++++ Working data ++++
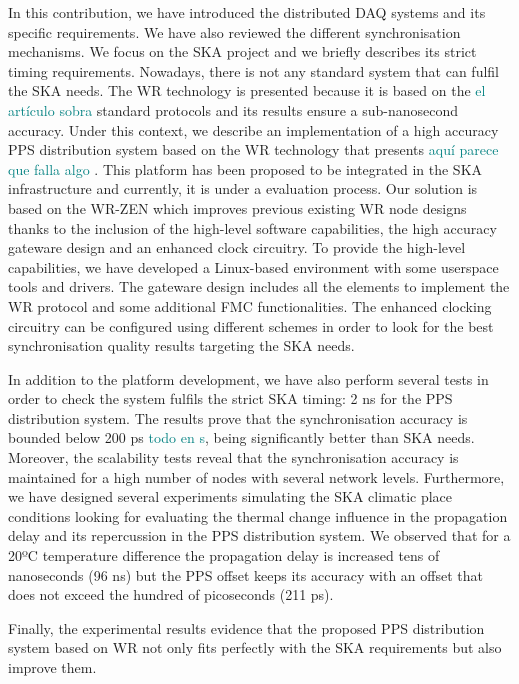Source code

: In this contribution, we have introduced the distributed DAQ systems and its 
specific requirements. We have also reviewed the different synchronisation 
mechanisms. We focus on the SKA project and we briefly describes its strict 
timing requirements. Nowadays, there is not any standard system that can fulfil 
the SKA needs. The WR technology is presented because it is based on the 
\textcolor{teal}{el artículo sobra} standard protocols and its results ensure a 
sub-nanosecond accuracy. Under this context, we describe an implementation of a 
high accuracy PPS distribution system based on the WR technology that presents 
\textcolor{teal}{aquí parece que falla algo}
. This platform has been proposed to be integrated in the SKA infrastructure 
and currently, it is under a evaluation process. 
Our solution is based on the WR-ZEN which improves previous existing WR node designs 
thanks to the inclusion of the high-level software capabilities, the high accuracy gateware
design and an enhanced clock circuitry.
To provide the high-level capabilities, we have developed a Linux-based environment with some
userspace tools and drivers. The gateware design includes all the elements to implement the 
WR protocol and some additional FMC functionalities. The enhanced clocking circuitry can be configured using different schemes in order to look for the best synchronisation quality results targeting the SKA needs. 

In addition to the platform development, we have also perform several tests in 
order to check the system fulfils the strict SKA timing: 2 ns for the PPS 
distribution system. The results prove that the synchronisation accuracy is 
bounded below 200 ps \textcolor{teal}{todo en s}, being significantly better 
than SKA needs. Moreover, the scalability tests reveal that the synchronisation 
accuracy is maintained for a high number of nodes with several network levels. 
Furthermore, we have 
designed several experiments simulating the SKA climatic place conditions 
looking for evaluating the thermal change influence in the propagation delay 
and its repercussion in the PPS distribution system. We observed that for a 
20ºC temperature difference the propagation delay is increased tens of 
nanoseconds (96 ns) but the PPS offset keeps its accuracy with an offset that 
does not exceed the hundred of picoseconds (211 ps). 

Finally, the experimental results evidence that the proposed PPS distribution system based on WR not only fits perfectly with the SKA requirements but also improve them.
++++
++++ Working data ++++
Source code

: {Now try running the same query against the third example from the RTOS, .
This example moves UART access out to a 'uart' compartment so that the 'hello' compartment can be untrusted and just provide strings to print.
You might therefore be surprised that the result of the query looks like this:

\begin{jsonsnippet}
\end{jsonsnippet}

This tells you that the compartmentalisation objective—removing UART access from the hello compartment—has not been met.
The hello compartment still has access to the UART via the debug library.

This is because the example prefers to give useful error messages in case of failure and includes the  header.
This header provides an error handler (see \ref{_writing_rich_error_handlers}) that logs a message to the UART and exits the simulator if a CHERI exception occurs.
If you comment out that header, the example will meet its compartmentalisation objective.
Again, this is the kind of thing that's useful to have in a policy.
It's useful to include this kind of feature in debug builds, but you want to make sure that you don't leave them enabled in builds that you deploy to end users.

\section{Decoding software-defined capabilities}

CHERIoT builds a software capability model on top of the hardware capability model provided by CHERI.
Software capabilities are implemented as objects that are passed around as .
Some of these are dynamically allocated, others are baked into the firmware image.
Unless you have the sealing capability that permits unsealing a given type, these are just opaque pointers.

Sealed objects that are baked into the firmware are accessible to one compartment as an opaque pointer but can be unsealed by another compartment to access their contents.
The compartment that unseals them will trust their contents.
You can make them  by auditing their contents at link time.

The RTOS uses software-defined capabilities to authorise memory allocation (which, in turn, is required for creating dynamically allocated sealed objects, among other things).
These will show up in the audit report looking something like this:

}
++++
* Work to complete *
Look above for the line with "nanoseconds (96 ns)" and the line with "Finally, the experimental"; transcribe both and all lines in between, exactly, and nothing else.

* Answer section *
nanoseconds (96 ns) but the PPS offset keeps its accuracy with an offset that 
does not exceed the hundred of picoseconds (211 ps). 

Finally, the experimental results evidence that the proposed PPS distribution system based on WR not only fits perfectly with the SKA requirements but also improve them.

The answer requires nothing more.